DevOps: The Latest IT Threat (and Opportunity)

DevOps

Development:  Writing software

Operations:  Maintaining software and managing the technical environment needed to run the software

Development + Operations = DevOps

Since the dawn of computing, we have built our data centers and IT organizations to deliver highly available compute power and services.  The top priority was to avoid any and all actions that introduced risk to these systems and their associated business services — simply Never Ever Bring The Systems Down!

This risk averse mantra has made traditional IT departments not just methodical and controlling, but also notoriously SLOW and seemingly unresponsive.  In the most stable IT organizations, it can take years and tens of millions of dollars to deliver new software to market.  You see, traditional IT dictates that everything be planned to the finite level of detail and then redone every time there is an adjustment to strategy throughout the process – some projects never leave the planning stage.  But, assuming IT can get through the months of planning, you now have the development and implementation time, followed by the testing — and I mean the testing of everything, ultra carefully, in a highly systematic manner.  Today with the speed of the market and innovation, this model simply isn’t sustainable or competitive.  By the time IT gets a new business service to market, it is already antiquated and outdated.

DevOps can eliminate the slow and unresponsive IT department established by this zero defect, no down-time mantra, and spring board IT back to again being a valued and enabling partner to the business.

I’ve had many conversations over the past few months with CIOs and CTOs about this new trend and buzz around DevOps.  The common theme across all these conversations is that IT and Technology executives are under pressure to “Mature the IT Department.”  Consistently across these stakeholders, mature in in this reference implies the following:

  • Ability to address the software development lifecycle
  • Not just software, but additionally the infrastructure that supports the software and the business at large
  • Support for both commercial and internal software
  • Automated and continuous deployment
  • Control and governance across the production environment, to include security
  • A shift from traditional data centers to hybrid cloud computing models
  • An ability to move at the speed of the market — Continuous Innovation

At the core of the need for DevOps is indeed an ability to move and do things faster.  Conventional IT thinking views this request as a request to go fast, abandon planning, testing and introduce risk into the business of technology.  Simply, moving so fast that a bunch of stuff breaks, while systems and services fail.

Now IT has to respond and answer the DevOps challenge, because if they don’t, company employees will continue to bypass the IT department and source their own technology and cloud services needed to do their jobs.  And with it, the budget shift will continue out of IT and not just to Marketing, but now to the lines of business at a greater rate.

IT Departments and specifically CIOs remain in a fight for their lives.

Achieving the Mature IT Department is not a destination.  There is no silver bullet.  There is no multi-million dollar tool to buy and implement.  DevOps is as much a cultural shift as it is a mindset and operational shift.  What is important to know is that organizations just have to get started to enter into the trend that is DevOps.  Think big, but execute small.
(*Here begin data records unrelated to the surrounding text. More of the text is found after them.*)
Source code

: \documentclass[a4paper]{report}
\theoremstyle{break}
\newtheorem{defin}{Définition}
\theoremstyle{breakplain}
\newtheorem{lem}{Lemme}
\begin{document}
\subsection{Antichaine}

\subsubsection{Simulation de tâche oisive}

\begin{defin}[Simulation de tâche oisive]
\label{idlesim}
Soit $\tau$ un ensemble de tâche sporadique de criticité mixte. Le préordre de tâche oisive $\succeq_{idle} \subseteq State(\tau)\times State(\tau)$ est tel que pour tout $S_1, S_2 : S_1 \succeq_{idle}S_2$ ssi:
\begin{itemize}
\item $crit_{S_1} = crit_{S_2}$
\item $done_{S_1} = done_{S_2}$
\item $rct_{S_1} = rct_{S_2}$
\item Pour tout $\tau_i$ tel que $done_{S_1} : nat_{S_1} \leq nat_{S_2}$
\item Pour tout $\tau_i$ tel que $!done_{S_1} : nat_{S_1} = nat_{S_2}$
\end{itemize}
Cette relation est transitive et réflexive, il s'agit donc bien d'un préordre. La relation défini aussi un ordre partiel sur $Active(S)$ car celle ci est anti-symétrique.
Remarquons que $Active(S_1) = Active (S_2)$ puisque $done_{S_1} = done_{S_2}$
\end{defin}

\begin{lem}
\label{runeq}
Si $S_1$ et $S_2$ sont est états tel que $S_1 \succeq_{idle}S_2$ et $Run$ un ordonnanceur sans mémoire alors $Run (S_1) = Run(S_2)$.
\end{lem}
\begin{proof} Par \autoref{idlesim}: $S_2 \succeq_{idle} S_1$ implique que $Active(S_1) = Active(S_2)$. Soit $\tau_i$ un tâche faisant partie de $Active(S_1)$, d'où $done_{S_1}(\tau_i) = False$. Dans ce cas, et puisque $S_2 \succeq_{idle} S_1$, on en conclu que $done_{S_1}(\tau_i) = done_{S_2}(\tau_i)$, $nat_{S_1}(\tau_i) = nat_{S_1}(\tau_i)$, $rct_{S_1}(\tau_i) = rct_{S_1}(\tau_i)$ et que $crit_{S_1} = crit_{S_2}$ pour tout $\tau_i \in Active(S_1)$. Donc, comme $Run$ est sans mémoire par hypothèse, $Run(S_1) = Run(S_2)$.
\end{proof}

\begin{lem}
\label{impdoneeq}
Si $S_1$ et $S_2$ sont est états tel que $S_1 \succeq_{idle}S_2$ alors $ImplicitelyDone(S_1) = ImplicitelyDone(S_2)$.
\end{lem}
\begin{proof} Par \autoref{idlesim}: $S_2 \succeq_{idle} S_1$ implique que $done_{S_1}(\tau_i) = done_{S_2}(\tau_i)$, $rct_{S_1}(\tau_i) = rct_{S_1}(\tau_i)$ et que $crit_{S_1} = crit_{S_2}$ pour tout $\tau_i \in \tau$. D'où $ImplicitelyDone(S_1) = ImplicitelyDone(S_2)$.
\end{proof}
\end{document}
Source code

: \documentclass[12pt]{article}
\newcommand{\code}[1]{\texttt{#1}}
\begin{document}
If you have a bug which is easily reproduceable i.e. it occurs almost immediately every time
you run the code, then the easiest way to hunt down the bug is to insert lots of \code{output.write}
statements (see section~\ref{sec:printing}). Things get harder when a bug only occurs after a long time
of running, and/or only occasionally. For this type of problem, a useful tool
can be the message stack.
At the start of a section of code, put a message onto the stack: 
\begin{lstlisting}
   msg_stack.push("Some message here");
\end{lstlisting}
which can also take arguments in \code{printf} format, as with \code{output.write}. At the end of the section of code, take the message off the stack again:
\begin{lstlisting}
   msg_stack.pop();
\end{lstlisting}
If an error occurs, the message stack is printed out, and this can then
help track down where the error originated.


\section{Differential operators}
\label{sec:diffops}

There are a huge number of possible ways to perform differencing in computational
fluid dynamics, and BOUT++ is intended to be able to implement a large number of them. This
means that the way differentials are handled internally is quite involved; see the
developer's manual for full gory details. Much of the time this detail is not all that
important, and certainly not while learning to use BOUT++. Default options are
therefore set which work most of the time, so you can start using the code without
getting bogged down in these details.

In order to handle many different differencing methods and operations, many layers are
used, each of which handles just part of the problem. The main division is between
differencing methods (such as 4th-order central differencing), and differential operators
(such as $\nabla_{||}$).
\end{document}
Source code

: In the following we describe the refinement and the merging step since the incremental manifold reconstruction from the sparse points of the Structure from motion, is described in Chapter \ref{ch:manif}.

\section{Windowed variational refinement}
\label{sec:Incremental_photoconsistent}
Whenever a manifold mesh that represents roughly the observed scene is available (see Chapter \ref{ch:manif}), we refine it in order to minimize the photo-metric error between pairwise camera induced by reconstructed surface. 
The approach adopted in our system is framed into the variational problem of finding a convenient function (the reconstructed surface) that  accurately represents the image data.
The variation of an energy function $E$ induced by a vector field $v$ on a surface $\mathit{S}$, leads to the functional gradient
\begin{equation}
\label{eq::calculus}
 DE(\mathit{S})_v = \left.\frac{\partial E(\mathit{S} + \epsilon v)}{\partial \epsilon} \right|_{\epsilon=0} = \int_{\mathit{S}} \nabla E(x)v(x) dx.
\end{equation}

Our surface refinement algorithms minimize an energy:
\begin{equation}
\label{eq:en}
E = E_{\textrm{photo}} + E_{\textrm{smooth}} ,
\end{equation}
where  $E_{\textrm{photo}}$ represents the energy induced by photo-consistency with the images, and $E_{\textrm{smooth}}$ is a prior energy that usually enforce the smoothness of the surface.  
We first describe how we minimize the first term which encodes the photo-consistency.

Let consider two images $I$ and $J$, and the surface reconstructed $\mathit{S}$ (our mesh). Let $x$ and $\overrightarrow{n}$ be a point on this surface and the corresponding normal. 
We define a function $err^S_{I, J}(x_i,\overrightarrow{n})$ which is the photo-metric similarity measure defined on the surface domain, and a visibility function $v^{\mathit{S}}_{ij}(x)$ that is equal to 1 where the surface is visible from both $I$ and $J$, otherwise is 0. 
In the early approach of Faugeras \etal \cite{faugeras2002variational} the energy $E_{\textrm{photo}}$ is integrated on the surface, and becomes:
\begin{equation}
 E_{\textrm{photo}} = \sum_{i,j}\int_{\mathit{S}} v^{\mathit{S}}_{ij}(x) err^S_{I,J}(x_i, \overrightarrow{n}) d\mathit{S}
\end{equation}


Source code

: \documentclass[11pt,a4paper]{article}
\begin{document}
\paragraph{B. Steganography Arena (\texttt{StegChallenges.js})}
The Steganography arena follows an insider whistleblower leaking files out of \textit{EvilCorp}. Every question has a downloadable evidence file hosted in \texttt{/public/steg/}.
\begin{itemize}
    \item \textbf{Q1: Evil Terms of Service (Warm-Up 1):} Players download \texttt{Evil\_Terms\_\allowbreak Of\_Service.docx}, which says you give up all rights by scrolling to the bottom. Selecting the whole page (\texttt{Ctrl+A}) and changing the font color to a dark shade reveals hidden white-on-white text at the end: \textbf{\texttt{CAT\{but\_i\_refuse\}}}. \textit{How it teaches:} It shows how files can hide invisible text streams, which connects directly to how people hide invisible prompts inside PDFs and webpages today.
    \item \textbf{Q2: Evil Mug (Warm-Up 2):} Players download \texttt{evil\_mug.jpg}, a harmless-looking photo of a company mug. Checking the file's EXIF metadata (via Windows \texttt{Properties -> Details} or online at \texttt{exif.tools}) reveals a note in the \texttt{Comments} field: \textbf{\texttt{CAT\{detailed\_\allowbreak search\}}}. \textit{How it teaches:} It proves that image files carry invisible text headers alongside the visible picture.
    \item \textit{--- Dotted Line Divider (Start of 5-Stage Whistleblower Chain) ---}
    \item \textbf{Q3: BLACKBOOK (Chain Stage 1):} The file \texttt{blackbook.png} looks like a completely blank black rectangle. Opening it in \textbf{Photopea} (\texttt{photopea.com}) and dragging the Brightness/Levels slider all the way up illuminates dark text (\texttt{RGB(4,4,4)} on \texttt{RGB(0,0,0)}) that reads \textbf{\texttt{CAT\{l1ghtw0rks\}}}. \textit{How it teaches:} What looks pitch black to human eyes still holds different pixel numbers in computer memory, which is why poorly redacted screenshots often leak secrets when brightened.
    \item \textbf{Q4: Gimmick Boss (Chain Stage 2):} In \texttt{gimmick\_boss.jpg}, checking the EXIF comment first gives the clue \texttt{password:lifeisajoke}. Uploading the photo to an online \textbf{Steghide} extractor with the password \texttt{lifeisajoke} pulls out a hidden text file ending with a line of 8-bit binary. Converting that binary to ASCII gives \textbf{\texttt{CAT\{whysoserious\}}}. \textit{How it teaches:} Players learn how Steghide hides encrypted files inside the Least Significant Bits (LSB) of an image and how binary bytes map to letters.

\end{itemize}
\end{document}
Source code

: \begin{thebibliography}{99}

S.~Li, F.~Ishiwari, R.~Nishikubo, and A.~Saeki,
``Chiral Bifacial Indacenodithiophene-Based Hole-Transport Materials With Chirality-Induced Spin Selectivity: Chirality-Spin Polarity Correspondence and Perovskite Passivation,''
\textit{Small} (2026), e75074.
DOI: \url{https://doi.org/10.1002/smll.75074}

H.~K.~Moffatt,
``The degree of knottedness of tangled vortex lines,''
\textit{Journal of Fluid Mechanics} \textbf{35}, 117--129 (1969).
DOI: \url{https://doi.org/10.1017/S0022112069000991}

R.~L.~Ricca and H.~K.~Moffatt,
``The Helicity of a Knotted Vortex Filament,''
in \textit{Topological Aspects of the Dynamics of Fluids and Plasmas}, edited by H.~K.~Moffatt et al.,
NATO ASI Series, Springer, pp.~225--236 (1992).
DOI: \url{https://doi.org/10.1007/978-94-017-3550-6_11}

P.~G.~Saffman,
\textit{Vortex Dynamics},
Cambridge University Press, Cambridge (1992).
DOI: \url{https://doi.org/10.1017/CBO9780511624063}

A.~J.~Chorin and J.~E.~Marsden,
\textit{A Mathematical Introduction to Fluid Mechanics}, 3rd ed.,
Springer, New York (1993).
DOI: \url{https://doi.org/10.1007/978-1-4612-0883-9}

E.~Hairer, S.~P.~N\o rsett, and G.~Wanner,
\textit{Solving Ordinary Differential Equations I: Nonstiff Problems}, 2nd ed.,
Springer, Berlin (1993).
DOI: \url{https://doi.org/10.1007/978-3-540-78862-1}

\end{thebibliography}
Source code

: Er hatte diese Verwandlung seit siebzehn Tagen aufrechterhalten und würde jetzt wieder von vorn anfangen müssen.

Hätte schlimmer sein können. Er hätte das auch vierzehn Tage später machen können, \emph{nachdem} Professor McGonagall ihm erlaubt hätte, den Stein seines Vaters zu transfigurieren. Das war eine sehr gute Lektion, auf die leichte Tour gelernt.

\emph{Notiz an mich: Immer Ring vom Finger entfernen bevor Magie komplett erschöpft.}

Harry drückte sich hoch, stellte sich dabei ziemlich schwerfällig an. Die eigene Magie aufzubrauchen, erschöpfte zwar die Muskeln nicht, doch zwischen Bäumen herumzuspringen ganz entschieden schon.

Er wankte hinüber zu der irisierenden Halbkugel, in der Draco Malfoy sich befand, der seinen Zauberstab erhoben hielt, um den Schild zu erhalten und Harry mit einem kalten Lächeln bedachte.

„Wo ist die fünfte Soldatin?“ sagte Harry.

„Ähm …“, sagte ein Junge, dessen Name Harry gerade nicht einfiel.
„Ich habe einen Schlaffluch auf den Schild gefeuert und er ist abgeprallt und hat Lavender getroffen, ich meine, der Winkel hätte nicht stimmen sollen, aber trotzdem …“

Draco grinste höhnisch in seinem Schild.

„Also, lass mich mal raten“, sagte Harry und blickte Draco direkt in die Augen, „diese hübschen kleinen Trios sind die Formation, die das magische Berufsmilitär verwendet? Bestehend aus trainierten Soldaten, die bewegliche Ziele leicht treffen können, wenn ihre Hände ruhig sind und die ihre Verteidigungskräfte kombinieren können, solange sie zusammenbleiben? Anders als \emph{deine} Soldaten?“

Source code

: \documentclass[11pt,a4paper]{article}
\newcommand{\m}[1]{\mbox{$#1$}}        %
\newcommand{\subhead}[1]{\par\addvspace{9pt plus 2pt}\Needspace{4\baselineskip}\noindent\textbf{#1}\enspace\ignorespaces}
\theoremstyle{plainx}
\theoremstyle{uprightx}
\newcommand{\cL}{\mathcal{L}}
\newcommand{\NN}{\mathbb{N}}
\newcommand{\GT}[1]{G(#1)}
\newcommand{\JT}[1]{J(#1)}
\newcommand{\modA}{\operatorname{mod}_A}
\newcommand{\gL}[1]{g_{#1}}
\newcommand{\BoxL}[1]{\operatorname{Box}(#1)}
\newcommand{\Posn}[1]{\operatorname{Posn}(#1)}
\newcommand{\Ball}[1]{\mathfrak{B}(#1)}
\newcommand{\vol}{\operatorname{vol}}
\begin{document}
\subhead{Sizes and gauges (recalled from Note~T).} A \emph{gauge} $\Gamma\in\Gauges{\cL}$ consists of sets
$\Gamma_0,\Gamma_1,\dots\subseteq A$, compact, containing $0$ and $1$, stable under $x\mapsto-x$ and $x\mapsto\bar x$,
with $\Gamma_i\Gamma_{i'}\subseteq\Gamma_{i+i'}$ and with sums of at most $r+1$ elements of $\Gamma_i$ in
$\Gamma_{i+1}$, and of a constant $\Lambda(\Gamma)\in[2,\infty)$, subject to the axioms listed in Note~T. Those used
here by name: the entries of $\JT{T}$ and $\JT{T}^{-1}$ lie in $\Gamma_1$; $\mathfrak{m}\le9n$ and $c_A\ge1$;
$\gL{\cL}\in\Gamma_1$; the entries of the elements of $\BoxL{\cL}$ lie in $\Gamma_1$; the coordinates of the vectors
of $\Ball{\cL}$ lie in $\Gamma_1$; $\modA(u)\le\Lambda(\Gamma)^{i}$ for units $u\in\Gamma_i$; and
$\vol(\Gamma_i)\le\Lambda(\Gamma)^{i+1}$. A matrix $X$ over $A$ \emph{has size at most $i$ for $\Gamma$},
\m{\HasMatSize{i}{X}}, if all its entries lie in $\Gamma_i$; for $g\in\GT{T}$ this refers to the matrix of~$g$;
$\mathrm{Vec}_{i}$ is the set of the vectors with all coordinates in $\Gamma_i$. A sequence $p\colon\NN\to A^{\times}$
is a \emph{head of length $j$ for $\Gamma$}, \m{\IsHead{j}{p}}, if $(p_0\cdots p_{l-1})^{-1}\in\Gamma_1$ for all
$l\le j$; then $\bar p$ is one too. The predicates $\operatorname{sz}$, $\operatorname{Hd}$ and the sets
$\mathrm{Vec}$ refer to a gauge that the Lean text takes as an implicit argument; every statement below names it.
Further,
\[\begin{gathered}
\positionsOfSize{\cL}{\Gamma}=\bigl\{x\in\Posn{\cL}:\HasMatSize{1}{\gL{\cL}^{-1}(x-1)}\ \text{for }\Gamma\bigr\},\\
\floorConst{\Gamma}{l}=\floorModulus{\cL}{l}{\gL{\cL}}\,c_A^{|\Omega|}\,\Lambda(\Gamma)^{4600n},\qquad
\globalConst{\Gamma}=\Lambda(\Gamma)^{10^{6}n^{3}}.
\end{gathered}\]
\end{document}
  • Drop long term, exhaustive and waterfall planning for all but the most strategic business strategies
  • Embrace small and iterative change
  • Break traditional large technology-centric initiatives into small, even tiny components
  • Get comfortable introducing and implementing tiny changes into your environment daily (and then when comfortable, you can mature to many times a day at the scale of an Amazon or Facebook)
  • Release “new” software into your environment early and often
  • Embrace that software by definition will have bugs and defects
  • Realize that small incremental failures are easier to rectify and be ready to undo small incremental changes verses huge enterprise changes
  • As you go, continuously try new little things — do more of what works and less of what doesn’t

If this sounds a bit like the principles of Agile software development, that is, because it does.  DevOps is all about modifying how the work is planned and executed.  Iteratively:  1) Break the work into small pieces.  2) Do the work.  3) Put the work into production.  4) Learn from the last iteration and inform step 1 and repeat.  Small incremental progress, verses big bang wholesale changes.

Yes, there are technologies and methods available to support the shift to DevOps, but don’t overlook the fact that the primary enabler is a cultural and mindset shift.  I suggest companies find professional services partners that understand the modern software development lifecycle, already possess the culture and mindset necessary, and employ the partners in the business, to bridge the software development, testing and technology operations units to realize DevOps — and realize timely execution with agility.